未婚化や晩婚化を背景に、婚活・支援に人工知能(AI)マッチングを活用する自治体が増えている。
AIが情報を分析して「相性の良い人」を見つけるというもので、自治体からは「想定していなかった相手と巡り合うことができ、出会いのチャンスが広がった」との声が上がる。
国は2021年度から補助を拡充し、後押ししている。
こども家庭庁によると、昨年3月末時点で31府県がAI婚活を導入。
過疎による少子高齢化に危機感を持ち、2015年からビッグデータを使った婚活事業を展開しているのは愛媛県。
結婚支援センターに登録している本人情報や相手探しの閲覧履歴などから、お薦めの相手を提案している。
センターの岩丸参事は「学歴や年齢といった条件だけにこだわらず視野を広げてもらうのが目的」と説明する。
相談に乗るサポーターの支えもあり、年間で約90組が結婚しているという。
相手探しの選択肢を増やすため、栃木県も同じシステムを活用している。
結婚支援センターの片柳克司マネジャーは「若い人は誰かにお任せする傾向があるので、ビッグデータに相手をお薦めしてもらうことも必要だと思う」と話す。

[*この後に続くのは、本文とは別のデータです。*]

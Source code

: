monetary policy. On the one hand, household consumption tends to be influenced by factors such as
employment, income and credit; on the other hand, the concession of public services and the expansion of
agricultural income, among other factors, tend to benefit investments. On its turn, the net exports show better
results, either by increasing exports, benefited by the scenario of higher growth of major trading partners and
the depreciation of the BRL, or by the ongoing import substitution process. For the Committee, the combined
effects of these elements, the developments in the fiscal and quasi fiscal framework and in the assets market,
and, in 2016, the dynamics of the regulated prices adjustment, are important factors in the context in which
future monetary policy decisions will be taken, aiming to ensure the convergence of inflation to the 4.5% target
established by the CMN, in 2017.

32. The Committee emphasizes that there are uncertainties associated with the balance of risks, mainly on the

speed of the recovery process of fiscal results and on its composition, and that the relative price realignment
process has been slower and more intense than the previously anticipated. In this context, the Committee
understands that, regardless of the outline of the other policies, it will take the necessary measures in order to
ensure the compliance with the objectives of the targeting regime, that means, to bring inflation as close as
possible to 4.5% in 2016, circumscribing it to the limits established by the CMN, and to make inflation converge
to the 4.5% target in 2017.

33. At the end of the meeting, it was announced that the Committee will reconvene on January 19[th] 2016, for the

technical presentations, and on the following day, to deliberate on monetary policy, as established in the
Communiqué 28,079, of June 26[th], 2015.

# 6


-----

100以上の質問に答えると、相手に求める価値観と本人の価値観をAIが分析してマッチングさせ紹介するシステムもある。
2018年から導入する埼玉県では、これを利用して昨年11月末までに139組が結婚した。
自分では選ばなかったかもしれない相手と巡り合えたとの声もあるといい、県の担当者は「多様な出会いのきっかけづくりになっている」としている。
新型コロナウイルス禍が契機となり、22年にオンライン型の結婚支援センターを立ち上げた滋賀県も埼玉県と同様のシステムを使う。
今年1月末時点で結婚を決めた13組のうち、6組はAIが紹介した相手だった。
AIで知り合った相手と結婚する30代の女性は「抵抗や不安もあったが、勇気を出して登録してよかった」と振り返る。
滋賀県子ども・青少年局の小森主任主事は「2年間で1万5千円の入会登録料もかかるので、結婚を真剣に考えている人ばかり。 県の運営なので安心との声も多い」とする。
AIに詳しく、愛媛県のシステム開発にかかわる国立情報学研究所の宇野教授は「婚活支援にAIを取り入れることで、これまで視野の外にいた相手にアクセスしやすくなった」と指摘。
「費用面で民間より利用しやすく、多くの人にメリットがある」としている。